尚渔和公孙榷相顾愕然,他们猜不到这个生意场上的老对头,为何会突然放下架子,不请自到,做出这对于她来说有损脸面之事呢?
公孙榷退回主席,微一思索,对娄无尘道:“国家之强盛,经济与军队缺一不可,士兵所穿之衣,必需通过纺织而成,而纺织者手中必有一针一刀为铁制,种地的必有一锹一犁为铁制,这还是不算工匠们手中的一斧,一锤,一锯,一锥是铁制的,若不具备这些工具,就不能务农,你就是拥有再多的兵器也是要饿死的。”
这话一出,大厅中所有的人都思索起来。
此话有理啊,重耳不懂大道理,但是对于这个观点到是认同的,虽然他不想看到娄无尘出丑,可也无能为力。
娄无尘美丽的俏脸还保持着端庄的神韵,丝毫没有一点的慌张,也看不到丝毫的退缩之意。
“谬论,简直是荒谬之极。你把主题都理解错误,竟然还大谈特谈,这个世上几乎没有人不承认经济和军队的作用,如果我们来讨论这个世人皆知的问题,且不遭人笑话?”
一直为她担心的重耳为之一振,听了她的话,对她的信心大增,认为她极有可能扳赢这一场。
所有人的精神都高度集中,这样有意义的辩论是谁也不想放过的。
尚渔淡淡道:“也许是我们的理解能力不太够吧,娄夫人是不是应该把主题说得明白些呢?”
看来这尚渔深得守中待攻之道。荀息暗道”看来尚氏家族能长时间在动荡的晋国立足,也非偶然”。
娄无尘凤眼中放射出锐利的光芒,眼神锁定尚渔,从容道:“你们仔细想一想,铁器究竟有什么地方比不上兵器呢?其实很简单,排除功能作用外,就只剩下性能之比了。冶练师常道美金以铸剑戟,试诸狗马,恶金以铸夷斤躅,试诸壤土。由此可见农业铁器与兵器的质地之别。
(作者注:春秋时称青铜为‘美金’,铁为‘恶金’)
尚渔继续微笑着说:“原来娄夫人的意思是论冶铁和练铜的上下之分。既然夫人承认铁器农具和青铜兵器皆不可少,那么只是想证明铁器的粗糙比不上青铜的精细。请问如若在一铁犁,铁锹上镂上花纹,用上漆,镶嵌上松绿石,农夫拿上它们去耕作,这且不是天大的笑话吗?”
重耳一愣,尚渔说得也有道理啊!不由得向娄无尘看去。
娄无尘眼中火花一闪,正欲反驳时,荀息突然插进来道:“铁器的出现和使用,对农业和手工制作等起着至关重要的作用,齐国以‘刀币’作为货币就可见一斑。兵器业来自于青铜铸造技术的提高,而领先于各国者莫过楚国,其铸造出来的青铜剑,戟,枪等无不精美绝伦,其质地是铁器所不能比之的,就其使用范围而言,尤胜于铁器,刚才乐姬手中的乐器,这厅中的铜鼎,都由此而来,再加之造型优美,花纹精致细腻程度,让铁器为之失色。”

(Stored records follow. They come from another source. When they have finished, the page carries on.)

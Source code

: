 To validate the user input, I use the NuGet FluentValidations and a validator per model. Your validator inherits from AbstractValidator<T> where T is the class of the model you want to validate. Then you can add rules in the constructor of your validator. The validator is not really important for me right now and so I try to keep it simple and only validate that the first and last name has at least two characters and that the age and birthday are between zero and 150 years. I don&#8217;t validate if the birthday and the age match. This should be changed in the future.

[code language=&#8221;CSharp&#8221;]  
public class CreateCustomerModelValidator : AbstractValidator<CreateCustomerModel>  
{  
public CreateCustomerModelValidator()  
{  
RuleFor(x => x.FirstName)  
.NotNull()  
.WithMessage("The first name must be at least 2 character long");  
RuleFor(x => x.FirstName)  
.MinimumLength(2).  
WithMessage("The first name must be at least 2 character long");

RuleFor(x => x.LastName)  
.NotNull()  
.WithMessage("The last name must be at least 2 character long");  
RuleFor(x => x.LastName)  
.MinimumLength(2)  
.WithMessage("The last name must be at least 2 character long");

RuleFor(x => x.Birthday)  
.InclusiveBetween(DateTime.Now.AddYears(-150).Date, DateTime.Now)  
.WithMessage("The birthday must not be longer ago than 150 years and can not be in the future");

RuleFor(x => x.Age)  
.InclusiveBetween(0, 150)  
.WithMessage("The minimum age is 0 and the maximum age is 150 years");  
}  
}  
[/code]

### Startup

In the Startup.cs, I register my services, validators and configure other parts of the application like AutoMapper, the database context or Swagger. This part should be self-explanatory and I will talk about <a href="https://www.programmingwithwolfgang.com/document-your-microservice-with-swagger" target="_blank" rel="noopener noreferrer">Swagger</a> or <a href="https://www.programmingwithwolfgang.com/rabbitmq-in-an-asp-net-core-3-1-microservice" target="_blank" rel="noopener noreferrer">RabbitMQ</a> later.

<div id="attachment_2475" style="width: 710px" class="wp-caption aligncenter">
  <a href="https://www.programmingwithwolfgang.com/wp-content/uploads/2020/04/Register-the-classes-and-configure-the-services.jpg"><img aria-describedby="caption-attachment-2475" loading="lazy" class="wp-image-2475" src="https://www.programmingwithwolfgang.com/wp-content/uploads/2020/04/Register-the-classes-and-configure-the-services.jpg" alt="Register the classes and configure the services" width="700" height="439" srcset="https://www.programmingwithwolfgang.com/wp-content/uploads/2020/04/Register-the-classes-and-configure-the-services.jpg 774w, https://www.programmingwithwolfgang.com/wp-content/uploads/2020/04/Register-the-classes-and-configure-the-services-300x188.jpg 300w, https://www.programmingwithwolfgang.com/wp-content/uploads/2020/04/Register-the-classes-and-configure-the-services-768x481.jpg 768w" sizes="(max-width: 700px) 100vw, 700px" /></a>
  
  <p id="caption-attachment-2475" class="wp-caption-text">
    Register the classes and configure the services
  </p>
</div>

“对!我也是这样认为的!”重耳忍不住大声叫好,不过喊出口后又开始后悔了,除了娄无尘给了他一个微笑外,大家均紧盯着荀息,等待他的下文,没有人在意重耳的发言。
荀息突然面露微笑,目光直视公孙榷道:“公孙家族以铁器而扬名天下,单以炼铁来讲,已是登峰造极,无人可比。”说着又转向娄无尘道:“娄氏一族源自楚国的铸造世家,其青铜铸造术更是处于绝对领先,连齐国都大批的购买娄氏的铜器和兵器。”
说到这里,荀息突然停了下来,闭口不说。
第七章 尚府风云(3)
弄得所有人都一头雾水,全然不知道到底他是在赞铁器还是兵器?尚渔和公孙榷表情极不自然,好好的一场宴会都让那个女人给搅和了,公孙榷不由得流露出一丝阴毒的目光,恶狠狠的射向娄无尘。
“荀大夫好像还没说完,小女子怎么越听越糊涂。”傅荃晶不禁问道。
“这个还是让我来回答吧。”伯己用一种极其优雅的姿态道。
厅中之人无不大奇,因为这伯己平常极少出席这种宴会,独来独往,天马行空,认为交朋结友只会把自己给束缚住,从而失去自身的洒脱和随心所欲,而且大家从没听说他和尚渔或者公孙家族有过来往,此次在宴会上看到他时都甚感希奇,更不用说看到他突然绽放出的表现欲望。
伯己既然有说话的欲望,就不会为谁而放弃,哪怕就是贵为上大夫的荀息也不行。所以伯己没等荀息回答就爽然道:“其实答案很简单。”边说边向傅荃晶看去。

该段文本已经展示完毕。